Dr. Choudhury gave an exaggerated start and faced the fireplace, one palm raised in negation. “I have no daughter by that name.”

Pompous bastard.


Dad.
Abba.” Tariq took a steadying breath, alarmed at his own welling anger. “There's been enough sorrow already, yeah? She's suffered and she needs your help. Family help.”

The palm did not move. “I have no—”

“Look, Dad.” He could feel his neck and scalp filling with heat. Rohimun could probably hear everything, and the prick knew it. His father was enjoying himself. He'd already decided to accept her back but he wanted to enjoy his big scene first, really draw it out. Didn't matter that he was making her bleed.

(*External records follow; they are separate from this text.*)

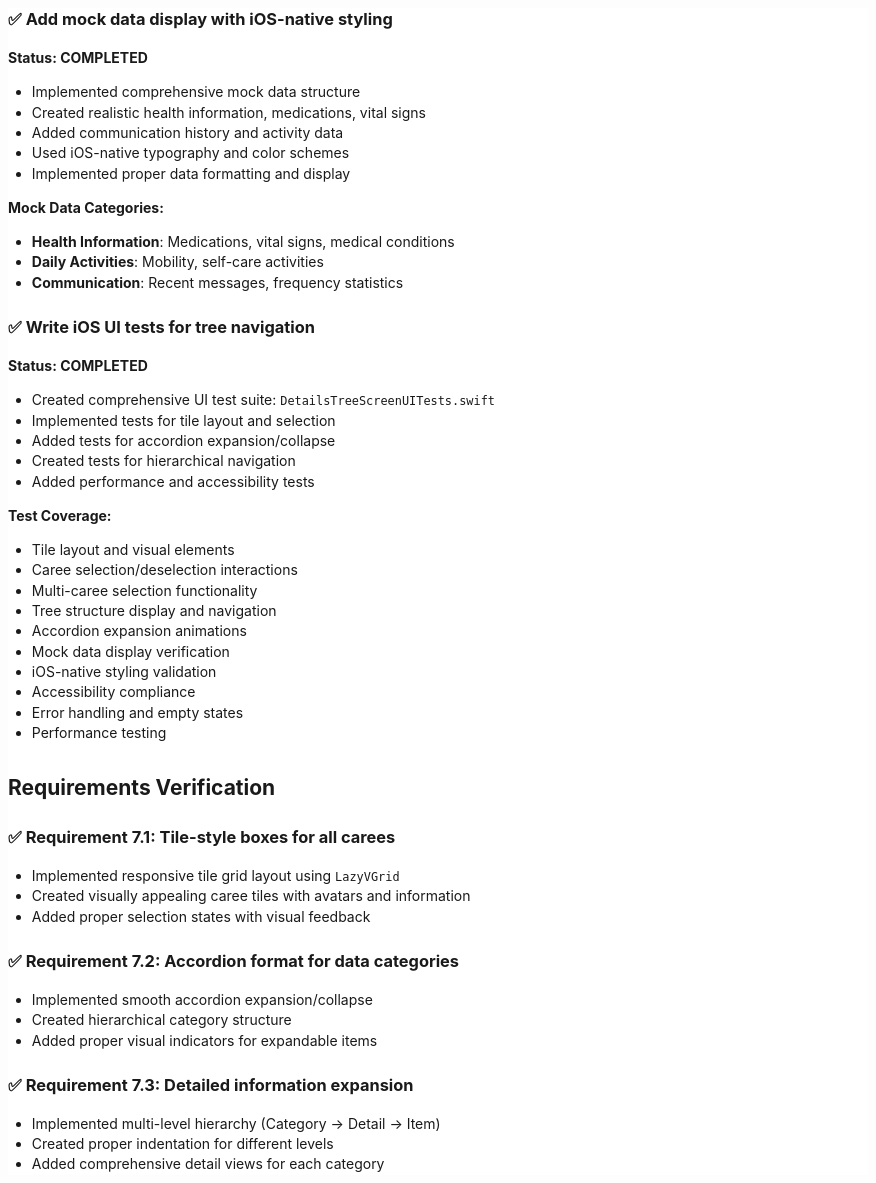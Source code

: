 ### ✅ Add mock data display with iOS-native styling
**Status: COMPLETED**
- Implemented comprehensive mock data structure
- Created realistic health information, medications, vital signs
- Added communication history and activity data
- Used iOS-native typography and color schemes
- Implemented proper data formatting and display

**Mock Data Categories:**
- **Health Information**: Medications, vital signs, medical conditions
- **Daily Activities**: Mobility, self-care activities
- **Communication**: Recent messages, frequency statistics

### ✅ Write iOS UI tests for tree navigation
**Status: COMPLETED**
- Created comprehensive UI test suite: `DetailsTreeScreenUITests.swift`
- Implemented tests for tile layout and selection
- Added tests for accordion expansion/collapse
- Created tests for hierarchical navigation
- Added performance and accessibility tests

**Test Coverage:**
- Tile layout and visual elements
- Caree selection/deselection interactions
- Multi-caree selection functionality
- Tree structure display and navigation
- Accordion expansion animations
- Mock data display verification
- iOS-native styling validation
- Accessibility compliance
- Error handling and empty states
- Performance testing

## Requirements Verification

### ✅ Requirement 7.1: Tile-style boxes for all carees
- Implemented responsive tile grid layout using `LazyVGrid`
- Created visually appealing caree tiles with avatars and information
- Added proper selection states with visual feedback

### ✅ Requirement 7.2: Accordion format for data categories
- Implemented smooth accordion expansion/collapse
- Created hierarchical category structure
- Added proper visual indicators for expandable items

### ✅ Requirement 7.3: Detailed information expansion
- Implemented multi-level hierarchy (Category → Detail → Item)
- Created proper indentation for different levels
- Added comprehensive detail views for each category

“She's here, yeah, like you
asked
her to be. Last Tuesday.”

Dad gave him a reproachful look, making it clear that Tariq wasn't playing his part properly. He gave an Amitabh-style sorrowful paternal sigh and reverted to the mantelpiece. The raised palm did not waver, and Tariq could see, reflected in the mantel mirror, his father's approximation of noble sorrow overlain by an expectant complacency. The urge Tariq felt to grab him by his stupid cravat and tell him everything, tell him how it really was, rose in him like a wave.

The back of his father's head showed the same thinning white hair and hint of scalp that he himself would have in twenty years. He had a dizzying sensation of blood draining away from his face, and drifted toward his father, his hands closed into fists. But as he moved, there was a sound from the hallway, a gasp, and he saw his mother's horrified face in the mantel mirror. He felt sick. Jesus Christ, what had he been about to do?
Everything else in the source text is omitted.